# What KIND???



## Kahlibscreed (Dec 13, 2011)

Please help...what kind of pigeon or dove is this?


----------



## spirit wings (Mar 29, 2008)

have anymore closer pics? it is hard to tell.. could be a english short face tumbler mix?.. just guessing.


she kind of reminds me of this one..but not such a short beak.. it may be a mix.
link to pic:
http://farm3.static.flickr.com/2302/2113087413_beb0059966.jpg


----------



## Kahlibscreed (Dec 13, 2011)

I will grab some, I dont have it yet, going to pick up. Would this be a pigeon or a dove?


----------



## Doves1111 (Mar 5, 2005)

It's a pigeon. Doves don't have a wattle over their beak.
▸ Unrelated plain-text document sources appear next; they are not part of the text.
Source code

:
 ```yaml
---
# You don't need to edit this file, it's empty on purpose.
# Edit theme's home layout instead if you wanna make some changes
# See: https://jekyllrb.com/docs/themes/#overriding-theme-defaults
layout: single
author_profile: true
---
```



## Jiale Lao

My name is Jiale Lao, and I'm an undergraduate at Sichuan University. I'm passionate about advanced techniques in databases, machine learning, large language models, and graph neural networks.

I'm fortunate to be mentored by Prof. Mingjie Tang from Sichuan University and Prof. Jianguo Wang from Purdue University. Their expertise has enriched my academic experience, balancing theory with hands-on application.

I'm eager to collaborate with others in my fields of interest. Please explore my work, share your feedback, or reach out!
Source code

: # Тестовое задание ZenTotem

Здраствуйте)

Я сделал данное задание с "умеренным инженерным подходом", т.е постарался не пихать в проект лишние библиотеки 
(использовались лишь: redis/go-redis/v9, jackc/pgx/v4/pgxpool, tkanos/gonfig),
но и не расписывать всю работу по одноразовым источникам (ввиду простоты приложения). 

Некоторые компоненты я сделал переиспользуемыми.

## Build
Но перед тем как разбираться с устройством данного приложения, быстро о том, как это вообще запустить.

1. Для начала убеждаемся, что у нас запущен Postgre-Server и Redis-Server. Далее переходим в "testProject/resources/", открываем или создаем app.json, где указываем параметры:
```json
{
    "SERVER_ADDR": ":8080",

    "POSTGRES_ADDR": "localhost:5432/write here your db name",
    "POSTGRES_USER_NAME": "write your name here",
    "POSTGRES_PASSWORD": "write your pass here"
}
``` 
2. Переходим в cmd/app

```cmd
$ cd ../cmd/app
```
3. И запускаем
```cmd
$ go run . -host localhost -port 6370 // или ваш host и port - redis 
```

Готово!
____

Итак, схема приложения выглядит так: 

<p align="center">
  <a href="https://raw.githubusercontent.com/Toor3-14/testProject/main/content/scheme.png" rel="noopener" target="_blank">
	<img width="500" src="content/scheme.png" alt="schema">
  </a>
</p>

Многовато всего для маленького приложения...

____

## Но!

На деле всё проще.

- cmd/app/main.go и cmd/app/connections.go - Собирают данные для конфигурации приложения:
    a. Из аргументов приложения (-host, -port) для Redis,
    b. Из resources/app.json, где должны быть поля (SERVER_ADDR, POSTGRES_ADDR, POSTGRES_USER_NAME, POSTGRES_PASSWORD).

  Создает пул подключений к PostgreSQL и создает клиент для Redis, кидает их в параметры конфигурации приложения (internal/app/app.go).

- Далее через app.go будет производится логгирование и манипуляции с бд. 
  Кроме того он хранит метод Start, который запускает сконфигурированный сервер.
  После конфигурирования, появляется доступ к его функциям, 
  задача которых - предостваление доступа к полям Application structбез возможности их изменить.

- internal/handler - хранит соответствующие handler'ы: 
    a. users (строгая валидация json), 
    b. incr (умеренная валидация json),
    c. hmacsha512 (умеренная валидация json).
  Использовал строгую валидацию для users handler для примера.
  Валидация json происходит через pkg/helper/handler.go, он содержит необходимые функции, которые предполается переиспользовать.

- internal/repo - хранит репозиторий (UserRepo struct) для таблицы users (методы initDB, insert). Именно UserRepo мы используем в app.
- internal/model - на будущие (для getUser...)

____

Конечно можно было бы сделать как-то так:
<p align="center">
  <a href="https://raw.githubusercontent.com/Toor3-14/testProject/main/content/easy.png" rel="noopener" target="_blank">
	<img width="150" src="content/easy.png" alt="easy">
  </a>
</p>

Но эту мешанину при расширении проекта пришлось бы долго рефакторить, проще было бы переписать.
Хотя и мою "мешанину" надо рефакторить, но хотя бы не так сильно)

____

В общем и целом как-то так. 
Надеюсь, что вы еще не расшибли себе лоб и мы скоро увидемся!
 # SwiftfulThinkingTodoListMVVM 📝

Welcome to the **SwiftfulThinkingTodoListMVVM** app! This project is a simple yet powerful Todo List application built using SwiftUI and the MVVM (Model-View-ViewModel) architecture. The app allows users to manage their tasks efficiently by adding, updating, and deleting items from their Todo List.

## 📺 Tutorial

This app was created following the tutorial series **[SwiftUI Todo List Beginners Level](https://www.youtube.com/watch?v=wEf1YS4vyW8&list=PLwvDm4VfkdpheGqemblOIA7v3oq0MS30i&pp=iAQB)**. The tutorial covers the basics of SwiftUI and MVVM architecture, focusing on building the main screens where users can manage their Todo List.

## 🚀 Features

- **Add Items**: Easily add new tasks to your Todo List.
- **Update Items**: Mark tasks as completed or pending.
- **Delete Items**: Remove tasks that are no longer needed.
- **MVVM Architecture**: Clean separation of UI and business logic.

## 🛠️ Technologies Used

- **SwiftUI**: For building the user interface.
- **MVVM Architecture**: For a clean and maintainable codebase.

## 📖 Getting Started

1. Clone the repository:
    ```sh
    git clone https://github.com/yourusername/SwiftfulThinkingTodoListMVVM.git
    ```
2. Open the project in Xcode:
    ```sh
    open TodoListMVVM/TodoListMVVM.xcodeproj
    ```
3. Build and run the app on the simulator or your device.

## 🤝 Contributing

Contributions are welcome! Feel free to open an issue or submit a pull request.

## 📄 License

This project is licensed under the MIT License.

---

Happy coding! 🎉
It's very cute...did you find it?

Dawn


----------



## MaryOfExeter (Sep 30, 2007)

Looks like an owl mix. Is it small?


----------



## Crazy Pete (Nov 13, 2008)

Looks like its in a 50 gal fish tank, it must be big
Dave


----------



## spirit wings (Mar 29, 2008)

Crazy Pete said:


> Looks like its in a 50 gal fish tank, it must be big
> Dave


oh it is!... did not notice that before.. hope it gets someplace better than a fish tank.


----------



## Kahlibscreed (Dec 13, 2011)

Not sure if it is a she or he...


----------



## MaryOfExeter (Sep 30, 2007)

Smaller than a feral pigeon, then it is an owl mix, my guess. Probably an Italian Owl, Figurita, or Old German Owl mixed with a roller or other "plain" pigeon.


----------